Of these patients, 1086 also received hospice care after (65%) or alongside (35%) SNF care, either for a separate condition or paid for out-of-pocket.

Patients who received any hospice care after SNF care received significantly fewer medications and therapies, and had intravenous fluids, feeding tubes, and/or intramuscular medication injections significantly less frequently than their peers who did not receive hospice care, report Miller et al.

Furthermore, rates of hospital death were significantly lower among patients who received any hospice care compared with those who did not, at 2.4% and 0.4% among those who received it alongside or after SNF care, respectively, versus 21.3%.

Indeed, the likelihood of dying in a hospital was a significant 98% and 87% lower among those who received hospice care after or alongside SNF, respectively, compared with those who received no hospice care.

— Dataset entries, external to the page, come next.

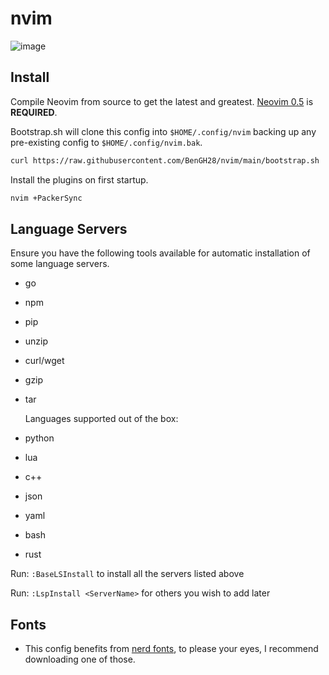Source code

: # nvim
![image](https://user-images.githubusercontent.com/45215137/161371967-2ca62397-01ec-4555-85fc-9e117073f2d1.png)

## Install

Compile Neovim from source to get the latest and greatest.
[Neovim 0.5](https://github.com/neovim/neovim) is **REQUIRED**.

Bootstrap.sh will clone this config into `$HOME/.config/nvim`
backing up any pre-existing config to `$HOME/.config/nvim.bak`.

```sh
curl https://raw.githubusercontent.com/BenGH28/nvim/main/bootstrap.sh | sh
```

Install the plugins on first startup.

```sh
nvim +PackerSync
```

## Language Servers

Ensure you have the following tools available for automatic installation of some language servers.

-   go
-   npm
-   pip
-   unzip
-   curl/wget
-   gzip
-   tar

    Languages supported out of the box:

-   python
-   lua
-   c++
-   json
-   yaml
-   bash
-   rust

Run: `:BaseLSInstall` to install all the servers listed above

Run: `:LspInstall <ServerName>` for others you wish to add later

## Fonts

-   This config benefits from [nerd fonts](https://github.com/ryanoasis/nerd-fonts.git), to please your eyes,
    I recommend downloading one of those.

Puzzlingly, the researchers note that patients with concurrent hospice and SNF care were 65% more likely to have had persistent pain than their counterparts without hospice care. However, "it is likely that the outcome measure lacked the sensitivity to adequately capture changes that may occur with hospice enrollment," they remark.

"Through the Affordable Care Act's required Medicare Hospice Concurrent Care demonstration project (which will allow concurrent hospice and other Medicare Part A care), the benefits and costs of concurrent Medicare SNF and hospice care will be studied," the team concludes.